Psalm 2
1.
Wat drift beheerst het woedend heidendom,
En heeft het hart der volken ingenomen?
De koningen verheffen zich alom,
De vorsten zijn vermetel saamgekomen,
Om God, den HEER’, zelfs naar de kroon te steken,
En tegen Zijn Gezalfde op te staan.
Zij spreken saam: „Laat ons hun banden breken,
En van hun juk en touwen ons ontslaan.”
2.
Maar d’Opperheer, die Zijn geduchten stoel
Op starren sticht, en grondvest op de wolken,
Zal lachen met dat vruchteloos gewoel,
En spotten met den waan der dwaze volken,
God zal Zijn wraak ontdekken voor hun ogen.
Straks gloeit de lucht door ’t vlammend bliksemlicht;
’t Is God die spreekt; Hij dondert uit den hoge,
En jaagt den schrik Zijn haat’ren in ’t gezicht.
3.
„Durft gij bestaan te twisten met Mijn kracht?
Zal nietig stof Mij ’t hoog gezag ontwringen,
Of weerstand biên aan Mijn geduchte macht?
Ontziet Mijn toorn, verdoolde stervelingen.
Gij zult vergeefs Mijn rijksbestel weerstreven.

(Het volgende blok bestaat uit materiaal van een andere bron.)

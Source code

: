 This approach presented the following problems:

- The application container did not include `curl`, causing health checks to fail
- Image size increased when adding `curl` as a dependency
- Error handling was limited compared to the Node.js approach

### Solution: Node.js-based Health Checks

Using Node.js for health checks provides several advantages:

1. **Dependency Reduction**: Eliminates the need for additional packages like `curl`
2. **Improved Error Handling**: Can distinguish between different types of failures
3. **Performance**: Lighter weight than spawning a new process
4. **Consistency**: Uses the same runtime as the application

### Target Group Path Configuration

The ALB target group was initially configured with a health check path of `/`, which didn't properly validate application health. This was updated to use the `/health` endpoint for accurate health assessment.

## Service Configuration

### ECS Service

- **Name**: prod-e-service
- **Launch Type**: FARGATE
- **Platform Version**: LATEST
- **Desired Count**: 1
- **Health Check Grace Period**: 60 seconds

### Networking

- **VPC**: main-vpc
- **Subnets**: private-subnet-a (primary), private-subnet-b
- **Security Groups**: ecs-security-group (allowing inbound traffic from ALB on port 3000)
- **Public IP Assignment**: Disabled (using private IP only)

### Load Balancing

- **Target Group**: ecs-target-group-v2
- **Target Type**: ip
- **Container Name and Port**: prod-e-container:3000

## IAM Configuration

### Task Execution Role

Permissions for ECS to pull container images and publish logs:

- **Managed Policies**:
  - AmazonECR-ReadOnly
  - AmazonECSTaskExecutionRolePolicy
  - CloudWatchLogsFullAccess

Mijn Koning is gezalfd door Mijn beleid;
Hij, door Mijn hand op Sions troon verheven,
Heerst op den berg van Mijne heiligheid.”
4.
„En Ik, die Vorst, met zoveel macht bedeeld,
Zal Gods besluit aan ’t wereldrond doen horen.
Hij sprak tot Mij: „’k Heb heden U geteeld;
Gij zijt Mijn Zoon, Gij zijt Mijn een geboren;
Zeg vrij Uw eis; Ik zal Uw macht verhogen,
Opdat Uw Naam alom ontzag’lijk zij;
Het heidendom ligg’ voor Uw stoel gebogen,
En ’t eind der aard erkenn’ Uw heerschappij.”
5.
„Uw ijz’ren staf, die al hun macht verplet,
Maak’ hen eerlang eerbiedig’ onderzaten,
En noodzaak, hen te buigen voor Uw wet,
Of sla z’aan gruis, als pottenbakkersvaten!”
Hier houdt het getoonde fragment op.